The input ▸
==*==

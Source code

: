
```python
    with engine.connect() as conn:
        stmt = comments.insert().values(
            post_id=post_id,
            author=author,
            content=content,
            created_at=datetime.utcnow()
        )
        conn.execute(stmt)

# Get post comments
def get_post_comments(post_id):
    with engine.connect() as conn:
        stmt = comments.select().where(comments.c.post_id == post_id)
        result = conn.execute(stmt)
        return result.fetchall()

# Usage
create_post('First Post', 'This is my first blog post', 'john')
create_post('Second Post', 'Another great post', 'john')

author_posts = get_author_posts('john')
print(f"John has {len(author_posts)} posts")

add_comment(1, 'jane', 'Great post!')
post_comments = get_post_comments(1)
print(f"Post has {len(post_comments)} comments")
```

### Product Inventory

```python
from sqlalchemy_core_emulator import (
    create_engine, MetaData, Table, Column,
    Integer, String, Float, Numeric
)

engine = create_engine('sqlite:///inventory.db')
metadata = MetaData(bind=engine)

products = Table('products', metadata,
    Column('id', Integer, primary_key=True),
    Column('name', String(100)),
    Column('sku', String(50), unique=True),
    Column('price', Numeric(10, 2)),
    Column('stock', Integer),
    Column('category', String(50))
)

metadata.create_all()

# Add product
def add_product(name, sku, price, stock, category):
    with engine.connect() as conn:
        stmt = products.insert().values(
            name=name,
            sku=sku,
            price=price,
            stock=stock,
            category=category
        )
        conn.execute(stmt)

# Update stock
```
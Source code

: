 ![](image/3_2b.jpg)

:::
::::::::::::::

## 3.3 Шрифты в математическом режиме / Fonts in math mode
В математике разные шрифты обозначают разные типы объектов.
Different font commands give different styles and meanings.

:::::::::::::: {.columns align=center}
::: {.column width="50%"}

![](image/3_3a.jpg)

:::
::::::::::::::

==*==

What this task involves ▸
Look through the records and gather each line with the word "True".

Answer to this task ▸
    Column('id', Integer, primary_key=True),
    Column('sku', String(50), unique=True),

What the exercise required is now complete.